Talk about the brand in ways that matter to the audience, not just praise yourself. Think of your users first, as not all people look first at product specs or features, nor they care about how many hours you invested in developing the product. Consumers mainly want to know how your product or services improves their lives.

Depending on the legislation, you can have a specific or generic comparison of benefits versus competitive brands. This will make your offer stand out and increase the conversion rate.

4. Show verifiable social proof

Marketing is overwhelming so people are trying always to avoid marketing materials, mainly because they want to have an ads-free digital experience or because they don’t really trust the brand or company.

Here testimonials can help a lot to show social proof, build legitimacy for the brand. Try to collect them only from users who have tried the product/services. Because testimonials can also be fake, try to use a trustful source such as TrustPilot.

What does trustworthy social proof look like?

Most often it includes details about the user that shares the review (location, job, name, all verifiable), pictures with the product, unboxing videos and video testimonials.

5. Closing argument

Interested visitors reach this final section naturally. If you manage it, then you have better chances to make improve conversions. Here you can add a CTA in case the users intend to procrastinate the buying decision, so you could summarize the Landing Page.

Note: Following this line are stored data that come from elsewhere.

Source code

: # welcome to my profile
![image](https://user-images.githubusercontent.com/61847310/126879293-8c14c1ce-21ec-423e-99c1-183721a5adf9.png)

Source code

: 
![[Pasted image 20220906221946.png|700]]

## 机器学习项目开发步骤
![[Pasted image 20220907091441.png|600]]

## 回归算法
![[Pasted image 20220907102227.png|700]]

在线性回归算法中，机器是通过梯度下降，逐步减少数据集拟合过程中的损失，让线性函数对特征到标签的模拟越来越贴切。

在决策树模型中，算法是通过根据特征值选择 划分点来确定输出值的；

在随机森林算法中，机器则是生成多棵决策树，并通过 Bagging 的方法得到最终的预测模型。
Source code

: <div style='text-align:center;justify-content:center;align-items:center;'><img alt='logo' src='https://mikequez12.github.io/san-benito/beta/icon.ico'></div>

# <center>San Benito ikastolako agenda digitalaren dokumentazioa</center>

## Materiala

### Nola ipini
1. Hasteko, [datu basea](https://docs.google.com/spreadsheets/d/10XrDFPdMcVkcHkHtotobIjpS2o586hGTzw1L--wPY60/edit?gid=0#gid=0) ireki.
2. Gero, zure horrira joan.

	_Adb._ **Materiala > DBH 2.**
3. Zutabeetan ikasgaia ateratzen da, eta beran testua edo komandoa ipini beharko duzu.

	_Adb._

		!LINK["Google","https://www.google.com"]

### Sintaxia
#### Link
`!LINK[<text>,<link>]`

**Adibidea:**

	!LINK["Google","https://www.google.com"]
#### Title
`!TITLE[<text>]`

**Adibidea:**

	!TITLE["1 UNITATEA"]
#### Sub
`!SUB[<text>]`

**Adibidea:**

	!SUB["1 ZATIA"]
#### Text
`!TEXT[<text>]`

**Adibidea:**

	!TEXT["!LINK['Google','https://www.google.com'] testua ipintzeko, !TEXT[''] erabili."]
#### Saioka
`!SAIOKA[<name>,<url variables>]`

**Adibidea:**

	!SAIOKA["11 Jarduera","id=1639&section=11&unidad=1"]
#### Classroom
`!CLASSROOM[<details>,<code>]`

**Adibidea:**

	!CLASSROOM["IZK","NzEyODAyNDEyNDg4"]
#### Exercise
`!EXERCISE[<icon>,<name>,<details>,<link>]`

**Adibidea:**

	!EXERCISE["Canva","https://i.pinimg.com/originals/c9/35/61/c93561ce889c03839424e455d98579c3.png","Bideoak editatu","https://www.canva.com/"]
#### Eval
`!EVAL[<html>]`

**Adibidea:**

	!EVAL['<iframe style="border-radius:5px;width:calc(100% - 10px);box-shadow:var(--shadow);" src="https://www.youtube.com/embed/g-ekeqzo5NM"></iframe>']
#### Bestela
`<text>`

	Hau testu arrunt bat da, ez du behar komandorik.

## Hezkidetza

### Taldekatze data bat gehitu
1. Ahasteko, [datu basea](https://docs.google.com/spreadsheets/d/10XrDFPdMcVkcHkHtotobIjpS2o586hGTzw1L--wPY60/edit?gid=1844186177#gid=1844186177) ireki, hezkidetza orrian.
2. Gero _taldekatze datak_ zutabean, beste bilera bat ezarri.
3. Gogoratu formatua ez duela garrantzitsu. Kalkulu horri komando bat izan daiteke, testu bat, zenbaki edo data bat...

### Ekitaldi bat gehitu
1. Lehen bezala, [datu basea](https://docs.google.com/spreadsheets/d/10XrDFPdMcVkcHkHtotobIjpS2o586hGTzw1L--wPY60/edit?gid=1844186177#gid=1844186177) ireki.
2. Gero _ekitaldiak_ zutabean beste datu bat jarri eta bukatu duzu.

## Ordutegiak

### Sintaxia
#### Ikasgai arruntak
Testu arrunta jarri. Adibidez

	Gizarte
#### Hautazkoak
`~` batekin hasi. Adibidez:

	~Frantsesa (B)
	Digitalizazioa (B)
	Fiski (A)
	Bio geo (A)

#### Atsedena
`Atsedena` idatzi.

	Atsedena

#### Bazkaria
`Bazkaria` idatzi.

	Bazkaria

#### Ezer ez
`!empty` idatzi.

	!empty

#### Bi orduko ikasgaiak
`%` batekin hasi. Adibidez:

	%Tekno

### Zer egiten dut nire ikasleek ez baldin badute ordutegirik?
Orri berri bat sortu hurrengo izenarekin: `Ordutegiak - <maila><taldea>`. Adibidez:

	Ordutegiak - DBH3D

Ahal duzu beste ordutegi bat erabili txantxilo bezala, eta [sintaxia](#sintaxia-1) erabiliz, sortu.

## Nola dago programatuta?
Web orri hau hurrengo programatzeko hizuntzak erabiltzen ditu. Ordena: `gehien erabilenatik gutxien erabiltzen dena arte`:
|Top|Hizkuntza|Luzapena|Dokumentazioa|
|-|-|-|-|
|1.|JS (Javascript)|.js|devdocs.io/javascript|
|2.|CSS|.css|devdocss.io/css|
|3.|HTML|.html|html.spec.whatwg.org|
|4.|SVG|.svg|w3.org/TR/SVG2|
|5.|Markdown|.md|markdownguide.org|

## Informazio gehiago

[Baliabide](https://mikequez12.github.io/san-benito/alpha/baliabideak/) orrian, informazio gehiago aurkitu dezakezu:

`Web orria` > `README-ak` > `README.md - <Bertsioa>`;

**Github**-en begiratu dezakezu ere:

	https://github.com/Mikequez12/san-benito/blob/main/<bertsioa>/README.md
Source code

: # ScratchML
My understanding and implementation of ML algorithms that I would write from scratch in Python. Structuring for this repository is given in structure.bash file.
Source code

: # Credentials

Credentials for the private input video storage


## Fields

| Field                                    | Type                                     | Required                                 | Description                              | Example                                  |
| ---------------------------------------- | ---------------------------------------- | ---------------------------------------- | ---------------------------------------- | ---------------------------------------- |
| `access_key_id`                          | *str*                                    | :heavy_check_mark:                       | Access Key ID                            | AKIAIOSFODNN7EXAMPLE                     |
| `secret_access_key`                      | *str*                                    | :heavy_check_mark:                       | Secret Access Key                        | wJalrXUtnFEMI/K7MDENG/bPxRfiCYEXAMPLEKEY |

This is your last chance to get them to sign up for the form, click download, buy, click.

Test, retest and improve the landing page

As I mentioned at the beginning of this article, building a Landing Page is an empirical process. For this reason, my recommendation is to test your pages continuously,  because user intent is sometimes hard to decipher, especially for new products or services. At the same time, competition may work against you, capturing your leads through ad campaigns.

A/B Testing

A test & improve strategy is needed, alongside agile project adjustments. Try different design concepts, A/B testing, persuasive headlines, attractive colours and CTA.

Even fantastic pages can have better versions, so try to use A/B testing or Multi-armed bandits or Google Optimize (including 360 version) techniques to find alternatives. Assess the results by comparing the versions by measuring bounce rate, visits, conversion rates and revenue. Draw conclusions from the data collected and note the results. You can test how many options you find attractive to audiences.